Source data:

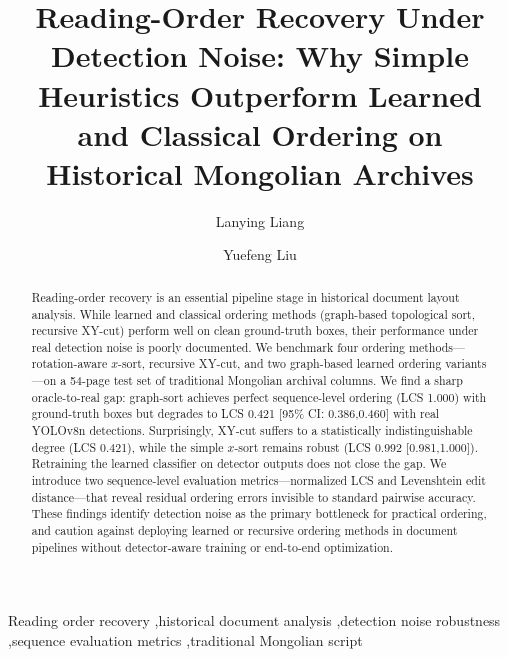 \documentclass[5p,times,twocolumn]{elsarticle}
\begin{document}
\begin{frontmatter}

\title{Reading-Order Recovery Under Detection Noise: Why Simple Heuristics Outperform Learned and Classical Ordering on Historical Mongolian Archives}

\author[1]{Lanying Liang}
\author[2]{Yuefeng Liu}
\address[1]{Archives, Inner Mongolia University of Science and Technology, Baotou, 014010, Inner Mongolia, China}
\address[2]{School of Digital and Intelligent Industry (School of Cyber Science and Technology), Inner Mongolia University of Science and Technology, Baotou, 014010, Inner Mongolia, China}

\begin{abstract}
Reading-order recovery is an essential pipeline stage in historical document layout analysis. While learned and classical ordering methods (graph-based topological sort, recursive XY-cut) perform well on clean ground-truth boxes, their performance under real detection noise is poorly documented. We benchmark four ordering methods---rotation-aware $x$-sort, recursive XY-cut, and two graph-based learned ordering variants---on a 54-page test set of traditional Mongolian archival columns. We find a sharp oracle-to-real gap: graph-sort achieves perfect sequence-level ordering (LCS 1.000) with ground-truth boxes but degrades to LCS 0.421 [95\% CI: 0.386,0.460] with real YOLOv8n detections. Surprisingly, XY-cut suffers to a statistically indistinguishable degree (LCS 0.421), while the simple $x$-sort remains robust (LCS 0.992 [0.981,1.000]). Retraining the learned classifier on detector outputs does not close the gap. We introduce two sequence-level evaluation metrics---normalized LCS and Levenshtein edit distance---that reveal residual ordering errors invisible to standard pairwise accuracy. These findings identify detection noise as the primary bottleneck for practical ordering, and caution against deploying learned or recursive ordering methods in document pipelines without detector-aware training or end-to-end optimization.
\end{abstract}

\begin{keyword}
Reading order recovery \sep historical document analysis \sep detection noise robustness \sep sequence evaluation metrics \sep traditional Mongolian script
\end{keyword}

\end{frontmatter}
\end{document}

About this exercise: Only the lines that contain the word "China" should be copied from the material.

Exercise output:
\address[1]{Archives, Inner Mongolia University of Science and Technology, Baotou, 014010, Inner Mongolia, China}
\address[2]{School of Digital and Intelligent Industry (School of Cyber Science and Technology), Inner Mongolia University of Science and Technology, Baotou, 014010, Inner Mongolia, China}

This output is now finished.